▸ **Directions for this task**:
Nothing but the lines from the one with "Wiley \& Sons, Ltd." through the end of the records below should be written out, and each must match word for word.

▸ **Supplied material**:
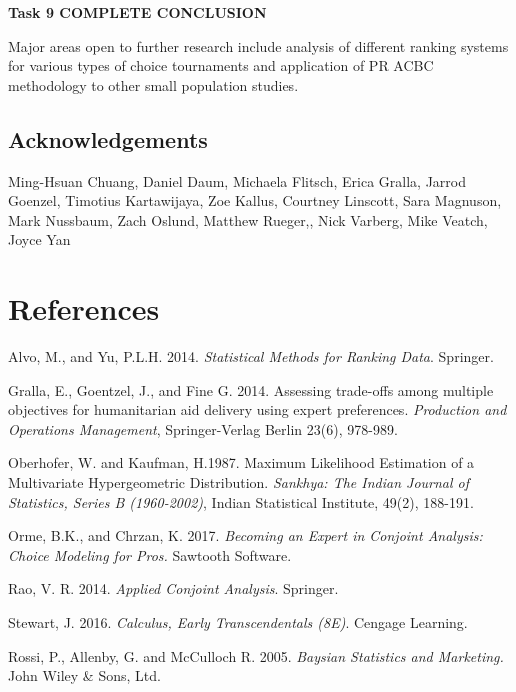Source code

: \documentclass[a4paper, 12pt]{article}
\begin{document}
{\bf Task 9 COMPLETE CONCLUSION}

Major areas open to further research include analysis of  different ranking systems for various types of choice tournaments and application of PR ACBC methodology to other small population studies.



\subsection*{Acknowledgements}

Ming-Hsuan Chuang,
Daniel Daum, Michaela Flitsch, Erica Gralla, Jarrod Goenzel, Timotius Kartawijaya, Zoe Kallus, Courtney Linscott, Sara Magnuson, Mark Nussbaum, Zach Oslund, Matthew Rueger,, Nick Varberg, Mike Veatch, Joyce Yan   

\section*{References}
\begin{list}{}{\itemindent=-2em}
\small
\item Alvo, M., and Yu, P.L.H. 2014. \emph{Statistical Methods for Ranking Data}. Springer.

\item Gralla, E., Goentzel, J., and Fine G. 2014. Assessing trade-offs among multiple objectives for humanitarian aid delivery using expert preferences.
\emph{Production and Operations Management}, Springer-Verlag Berlin 23(6), 978-989.

\item Oberhofer, W. and Kaufman, H.1987.  Maximum Likelihood Estimation of a Multivariate Hypergeometric Distribution. \emph{Sankhya: The Indian Journal of Statistics, Series B (1960-2002)}, Indian Statistical Institute, 49(2), 188-191. 

\item Orme, B.K., and Chrzan, K. 2017. \emph{Becoming an Expert in Conjoint Analysis: Choice Modeling for Pros.} Sawtooth Software.

\item Rao, V. R. 2014. \emph{Applied Conjoint Analysis}. Springer.

\item  Stewart, J. 2016.  \emph{Calculus, Early Transcendentals (8E)}. Cengage Learning.

\item Rossi, P., Allenby, G. and McCulloch R. 2005. \emph{Baysian Statistics and Marketing.} John Wiley \& Sons, Ltd.


\end{list}
\end{document}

▸ **Task result**:
\item Rossi, P., Allenby, G. and McCulloch R. 2005. \emph{Baysian Statistics and Marketing.} John Wiley \& Sons, Ltd.


\end{list}
\end{document}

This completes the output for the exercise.